◆ **Task instructions**:
As the answer, give every line of the records that includes the word "create".

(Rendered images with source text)
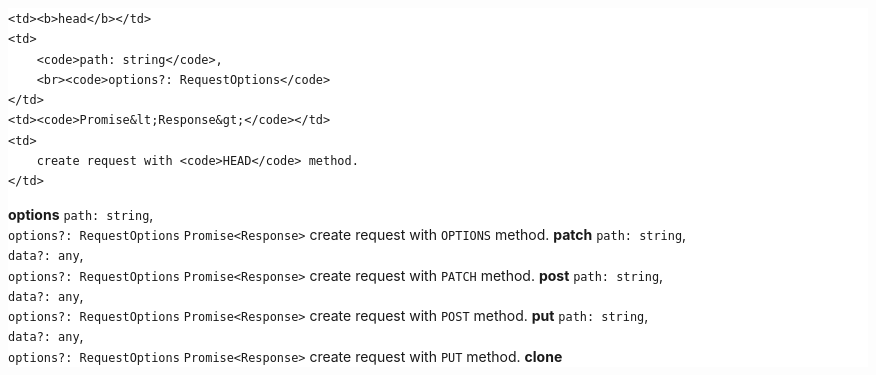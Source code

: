    <td><b>head</b></td>
    <td> 
        <code>path: string</code>, 
        <br><code>options?: RequestOptions</code>
    </td>
	<td><code>Promise&lt;Response&gt;</code></td>
    <td>
        create request with <code>HEAD</code> method.
    </td>
  </tr>
  <tr>
    <td><b>options</b></td>
  	<td>
        <code>path: string</code>, 
        <br><code>options?: RequestOptions</code>
    </td>
	<td><code>Promise&lt;Response&gt;</code></td>
    <td>
	      create request with <code>OPTIONS</code> method.
    </td>
  </tr>
  <tr>
    <td><b>patch</b></td>
    <td>
        <code>path: string</code>, 
        <br><code>data?: any</code>, 
        <br><code>options?: RequestOptions</code>
    </td>
	<td><code>Promise&lt;Response&gt;</code></td>
    <td>
        create request with <code>PATCH</code> method.
    </td>
  </tr>
  <tr>
    <td><b>post</b></td>
    <td>
        <code>path: string</code>, 
        <br><code>data?: any</code>, 
        <br><code>options?: RequestOptions</code>
    </td>
	<td><code>Promise&lt;Response&gt;</code></td>
    <td>
        create request with <code>POST</code> method.
    </td>
  </tr>
  <tr>
    <td>
        <b>put</b>
    </td>
    <td>
        <code>path: string</code>, 
        <br><code>data?: any</code>, 
        <br><code>options?: RequestOptions</code>
    </td>
	  <td>
        <code>Promise&lt;Response&gt;</code>
    </td>
    <td>
        create request with <code>PUT</code> method.
    </td>
  </tr>
  <tr>
    <td>
        <b>clone</b>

◆ **Answer section**:
        create request with <code>HEAD</code> method.
	      create request with <code>OPTIONS</code> method.
        create request with <code>PATCH</code> method.
        create request with <code>POST</code> method.
        create request with <code>PUT</code> method.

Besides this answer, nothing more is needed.